Risotto is a really satisfying dish when it comes together. It’s not difficult, but it takes time, and there are a few techniques that you can use to ensure that it’s flavorful.
When I first started making risotto, I would start it as if I were making steamed white rice. I’d add chicken stock and water throughout the cooking process, along with wine, garlic, salt, pepper, lemon juice, etc. It seemed like I was trying to throw all of these flavors at it, but when I tasted it, it seemed as if the flavor was going into a watery black hole. It tasted watery, and the rice hadn’t melded with the other ingredients – it was bland. I’d then try to counteract the blandness, and lack of cohesion, by adding more salt, more this, more that, and it wouldn’t work.
The first tip that I learned is to toast your rice at the outset. The first mistake that I made was not toasting the rice enough. I’d do it for a minute or two at the beginning of the cooking process, but more as a formality. When I started really toasting the rice, and taking it to just before the point of browning – to the point where you really smell a toasted, nuttiness – that was a breakthrough.
At that point, the rice really began to accept the flavors and ingredients, and the finished risotto was flavorful, and cohesive.
The second tip is to start with a really good chicken stock. If you’re going to take the time to make risotto, you might as well do it right at every stage, and just make your own chicken stock.
I also like to reduce the chicken stock a bit before starting the risotto. Taking the time to craft a really good, flavorful chicken stock makes a huge difference in your risotto.
It’s also a nice treat to reserve some of your chicken stock, and reduce it to a demi glace. You can then add this at the very end, to finish the dish, and it’s beautiful.
The third thing that I learned to do is to let the risotto rest for a bit at the end of the cooking process. Just remove it from the heat, cover it, and let it sit.
This takes a little planning, because the rice will continue to cook, and it’ll drink up a little more liquid during this step, but it’s worth it. Others might argue that this isn’t necessary, but I’ve found that it really helps the flavors, and the dish, come together.
I also learned that good risotto is about simplicity and good technique. If you find yourself in a position where you’re having to throw salt, and other flavors at the rice to try to get it to respond, you might try adjusting your technique like I did, and you might be happy with the results.
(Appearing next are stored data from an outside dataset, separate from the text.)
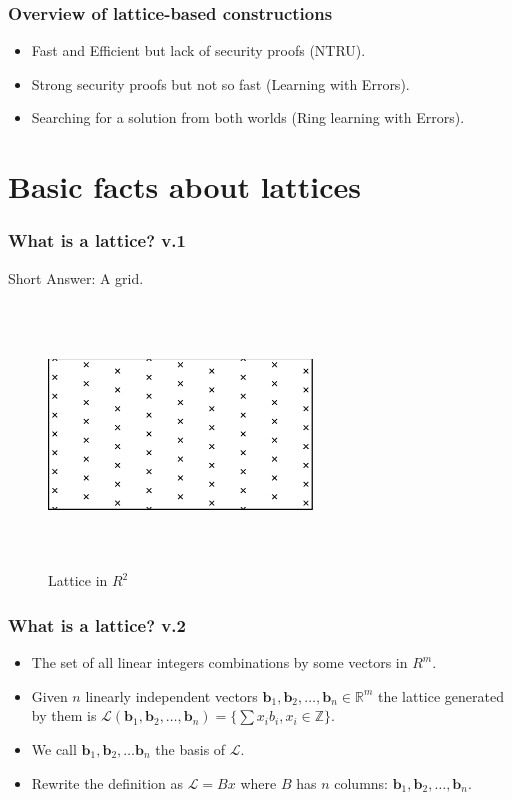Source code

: \documentclass{beamer}
\begin{document}
\begin{frame}
    \frametitle{Overview of lattice-based constructions}
    \begin{itemize}
        \item Fast and Efficient but lack of security proofs (NTRU).
        \pause \item Strong security proofs but not so fast (Learning with Errors).
        \pause \item Searching for a solution from both worlds (Ring learning with Errors).
    \end{itemize}
\end{frame}


\section{Basic facts about lattices}
\begin{frame}
    \frametitle{What is a lattice? v.1}
     {
        Short Answer: A grid.
        \begin{figure}
            \includegraphics[width=7cm,height=7cm,keepaspectratio]{img/latticer2.png}
            \caption{Lattice in $R^2$}
        \end{figure}
    }
\end{frame}

%

\begin{frame}
    \frametitle{What is a lattice? v.2}
    \begin{itemize}
        \item The set of all linear integers combinations by some vectors in $R^m$.
        \pause \item Given $n$ linearly independent vectors $\mathbf{b}_1, \mathbf{b}_2, \dots, \mathbf{b}_n \in \mathbb{R}^m$ the lattice generated by them is $\mathcal{L}(\mathbf{b}_1, \mathbf{b}_2, \dots, \mathbf{b}_n) = \{ \sum\nolimits{}{x_ib_i} , x_i \in \mathbb{Z}\}$.
        \pause \item We call $\mathbf{b}_1, \mathbf{b}_2, \dots \mathbf{b}_n$ the basis of $\mathcal{L}$.
        \pause \item Rewrite the definition as $\mathcal{L} = Bx$ where $B$ has $n$ columns: $\mathbf{b}_1, \mathbf{b}_2, \dots, \mathbf{b}_n$.

    \end{itemize}
\end{frame}
\end{document}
Rice (short grain like Arborio or any that you prefer)
Salt (to taste)
Pepper (to taste)
Start by making a chicken stock (with chicken bones, carrot, celery, onion, parsley, leek, garlic, salt, and pepper), unless you have some on hand, or plan on using packaged stock.
Next, add a cup of rice to a large sauce pot, and begin to toast the rice over high heat. There’s no need to brown the rice, just get it to a point where the rice begins to smell toasted and nutty.
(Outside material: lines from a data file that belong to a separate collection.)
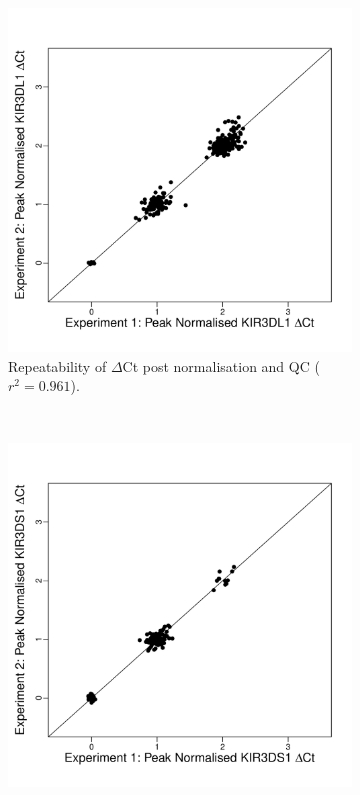 \begin{figure}[h]
    \centering
    \begin{subfigure}[b]{.4\textwidth}
        \includegraphics[scale=.4] {figures/DL1-repeatability.pdf}
        \caption{Repeatability of  $\Delta$Ct post normalisation and QC ($r^{2}=0.961$).}
    \end{subfigure}
    ~
    \begin{subfigure}[b]{.4\textwidth}
        \includegraphics[scale=.4] {figures/DS1-repeatability.pdf}

\end{subfigure}
\end{figure}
At this point, add your leeks, onions, and garlic, along with a cup or so of white wine, and a bit of chicken stock. Season with a bit of salt and pepper (not too much at this point), and stir.
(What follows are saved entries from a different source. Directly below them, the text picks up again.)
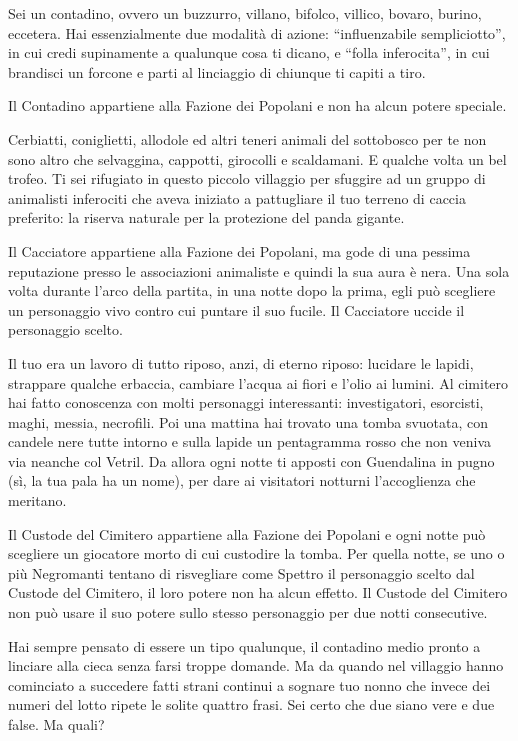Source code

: {%
Sei un contadino, ovvero un buzzurro, villano, bifolco, villico, bovaro, burino, eccetera. Hai essenzialmente due modalità di azione: ``influenzabile sempliciotto'', in cui credi supinamente a qualunque cosa ti dicano, e ``folla inferocita'', in cui brandisci un forcone e parti al linciaggio di
chiunque ti capiti a tiro.

Il Contadino appartiene alla Fazione dei Popolani e non ha alcun potere speciale.
{%


{%
Cerbiatti, coniglietti, allodole ed altri teneri animali del sottobosco per te non sono altro che selvaggina, cappotti, girocolli e scaldamani. E qualche volta un bel trofeo. Ti sei rifugiato in questo piccolo villaggio per sfuggire ad un gruppo di animalisti inferociti che aveva iniziato a pattugliare il tuo terreno di caccia preferito: la riserva naturale per la protezione del panda gigante.

Il Cacciatore appartiene alla Fazione dei Popolani, ma gode di una pessima reputazione presso le associazioni animaliste e quindi la sua aura è nera. Una sola volta durante l'arco della partita, in una notte dopo la prima, egli può scegliere un personaggio vivo contro cui puntare il suo fucile. Il Cacciatore uccide il personaggio scelto.
{%


{%
Il tuo era un lavoro di tutto riposo, anzi, di eterno riposo: lucidare le lapidi, strappare qualche erbaccia, cambiare l'acqua ai fiori e l'olio ai lumini. Al cimitero hai fatto conoscenza con molti personaggi interessanti: investigatori, esorcisti, maghi, messia, necrofili. Poi una mattina hai trovato una tomba svuotata, con candele nere tutte intorno e sulla lapide un pentagramma rosso che non veniva via neanche col Vetril. Da allora ogni notte ti apposti con Guendalina in pugno (sì, la tua pala ha un nome), per dare ai visitatori notturni l'accoglienza che meritano.

Il Custode del Cimitero appartiene alla Fazione dei Popolani e ogni notte può scegliere un giocatore morto di cui custodire la tomba. Per quella notte, se uno o più Negromanti tentano di risvegliare come Spettro il personaggio scelto dal Custode del Cimitero, il loro potere non ha alcun effetto. Il Custode del Cimitero non può usare il suo potere sullo stesso personaggio per due notti consecutive.
{%


{%
Hai sempre pensato di essere un tipo qualunque, il contadino medio pronto a linciare alla cieca senza farsi troppe domande. Ma da quando nel villaggio hanno cominciato a succedere fatti strani continui a sognare tuo nonno che invece dei numeri del lotto ripete le solite quattro frasi. Sei certo che due siano vere e due false. Ma quali?

}}}}}}}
Add more chicken stock (and try to add a bit more wine throughout the cooking process) each time the liquid cooks out, and continue to stir. You can also periodically cover the sauce pan and let it cook a bit before stirring and adding more liquid.
This process takes a bit of time (30 minutes or so), and you’ll want to keep checking the firmness of the rice when it starts to get toward the end of the cooking process.